In a move curiously reminiscent of Ag-gag laws, the government of British Columbia has moved to ban information on farm disease outbreaks. The new laws are in the Animal Health Act.
Agriculture Minister Don McRae said that making information about diseases on British Columbia farms secret will better protect the public.
The government said that “the changes would help prevent the spread of animal disease as well as improving the response to a potential outbreak.”
The government believes that farmers will hide disease outbreaks if they think this information will go out to the public, even going so far as to slaughter diseased animals and not report them to authorities. But Canada’s Freedom of Information and Protection of Privacy Act already covers that potential scenario.
In fact, the Act states in Section 6, “a person must not slaughter, destroy, or dispose of an animal or animal product or byproduct the person knows to be, or has reason to believe may be, affected by a notifiable or reportable disease.”

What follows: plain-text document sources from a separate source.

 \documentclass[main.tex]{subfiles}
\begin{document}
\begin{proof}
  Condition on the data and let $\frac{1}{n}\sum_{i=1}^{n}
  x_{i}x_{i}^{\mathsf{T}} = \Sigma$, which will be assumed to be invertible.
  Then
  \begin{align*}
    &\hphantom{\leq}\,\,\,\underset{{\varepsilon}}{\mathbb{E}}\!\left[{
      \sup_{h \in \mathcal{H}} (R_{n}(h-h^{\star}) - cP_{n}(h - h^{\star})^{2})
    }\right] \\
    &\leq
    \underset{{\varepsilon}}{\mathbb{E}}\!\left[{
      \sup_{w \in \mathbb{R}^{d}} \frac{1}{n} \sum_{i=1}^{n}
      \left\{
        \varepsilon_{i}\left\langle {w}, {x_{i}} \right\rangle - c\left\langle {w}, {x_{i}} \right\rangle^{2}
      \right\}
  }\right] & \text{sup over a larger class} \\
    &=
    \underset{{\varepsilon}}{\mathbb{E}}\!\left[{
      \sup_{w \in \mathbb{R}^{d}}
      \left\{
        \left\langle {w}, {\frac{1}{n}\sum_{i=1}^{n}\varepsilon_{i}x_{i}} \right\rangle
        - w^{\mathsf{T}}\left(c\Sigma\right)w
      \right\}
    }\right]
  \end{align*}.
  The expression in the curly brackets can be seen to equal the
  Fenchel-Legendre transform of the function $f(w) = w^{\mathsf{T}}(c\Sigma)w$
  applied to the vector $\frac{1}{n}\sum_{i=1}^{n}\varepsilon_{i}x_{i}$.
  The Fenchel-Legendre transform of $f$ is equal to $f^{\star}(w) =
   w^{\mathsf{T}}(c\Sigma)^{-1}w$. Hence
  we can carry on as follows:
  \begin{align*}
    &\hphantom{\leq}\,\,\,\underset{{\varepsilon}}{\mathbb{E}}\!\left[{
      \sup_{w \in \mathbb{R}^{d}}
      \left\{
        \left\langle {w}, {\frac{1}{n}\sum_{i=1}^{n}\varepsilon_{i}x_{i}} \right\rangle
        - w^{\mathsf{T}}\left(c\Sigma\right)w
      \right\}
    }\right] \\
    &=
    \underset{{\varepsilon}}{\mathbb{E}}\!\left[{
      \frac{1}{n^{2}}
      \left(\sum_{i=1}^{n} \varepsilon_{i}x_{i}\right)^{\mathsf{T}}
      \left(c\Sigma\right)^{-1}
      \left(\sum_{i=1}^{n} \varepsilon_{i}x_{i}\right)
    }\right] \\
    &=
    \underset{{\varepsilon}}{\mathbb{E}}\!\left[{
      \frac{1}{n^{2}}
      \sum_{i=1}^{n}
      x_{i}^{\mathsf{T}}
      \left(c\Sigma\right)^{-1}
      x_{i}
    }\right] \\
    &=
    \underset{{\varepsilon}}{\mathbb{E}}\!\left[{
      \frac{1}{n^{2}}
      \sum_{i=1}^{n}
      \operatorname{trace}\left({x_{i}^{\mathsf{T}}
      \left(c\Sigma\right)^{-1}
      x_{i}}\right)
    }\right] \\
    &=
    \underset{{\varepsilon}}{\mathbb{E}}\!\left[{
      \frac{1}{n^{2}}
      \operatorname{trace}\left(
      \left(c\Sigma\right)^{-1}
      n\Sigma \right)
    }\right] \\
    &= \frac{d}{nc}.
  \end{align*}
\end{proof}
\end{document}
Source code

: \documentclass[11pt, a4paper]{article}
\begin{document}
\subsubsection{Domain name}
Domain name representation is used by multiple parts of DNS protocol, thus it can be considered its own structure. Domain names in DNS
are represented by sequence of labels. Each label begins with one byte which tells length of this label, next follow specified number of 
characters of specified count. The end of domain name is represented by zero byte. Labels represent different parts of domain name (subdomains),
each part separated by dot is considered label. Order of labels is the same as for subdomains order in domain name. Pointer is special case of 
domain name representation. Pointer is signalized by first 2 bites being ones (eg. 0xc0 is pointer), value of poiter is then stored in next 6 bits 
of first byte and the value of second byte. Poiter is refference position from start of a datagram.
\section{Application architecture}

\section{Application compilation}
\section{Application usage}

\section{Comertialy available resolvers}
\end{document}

In the section in question, “Part 3 – Records and Information” Section 16, the Act states:
“…A person must refuse, despite the Freedom of Information and Protection of Privacy Act, to disclose the following:
- Information that would identify the person responsible for an animal or an animal product or byproduct
- Information that would identify an animal or an animal product that is located at or in a specific place
- Information that would reveal that a notifiable or reportable disease is or may be present in a specific place
If a citizen or a journalist hears of a disease outbreak on a farm and wants to talk about it or investigate it, that person would be breaking the law under the Act. Employees at the farm are also covered under this new law.
A piece by Ethan Baron we found at the non-profit organization Pacific Wild, which focuses on protecting biodiversity, states that “it is quite conceivable that the provincial government, in the event of a disease outbreak at a farm, would delay releasing a warning in order to protect the farm in question or the industry it’s part of.”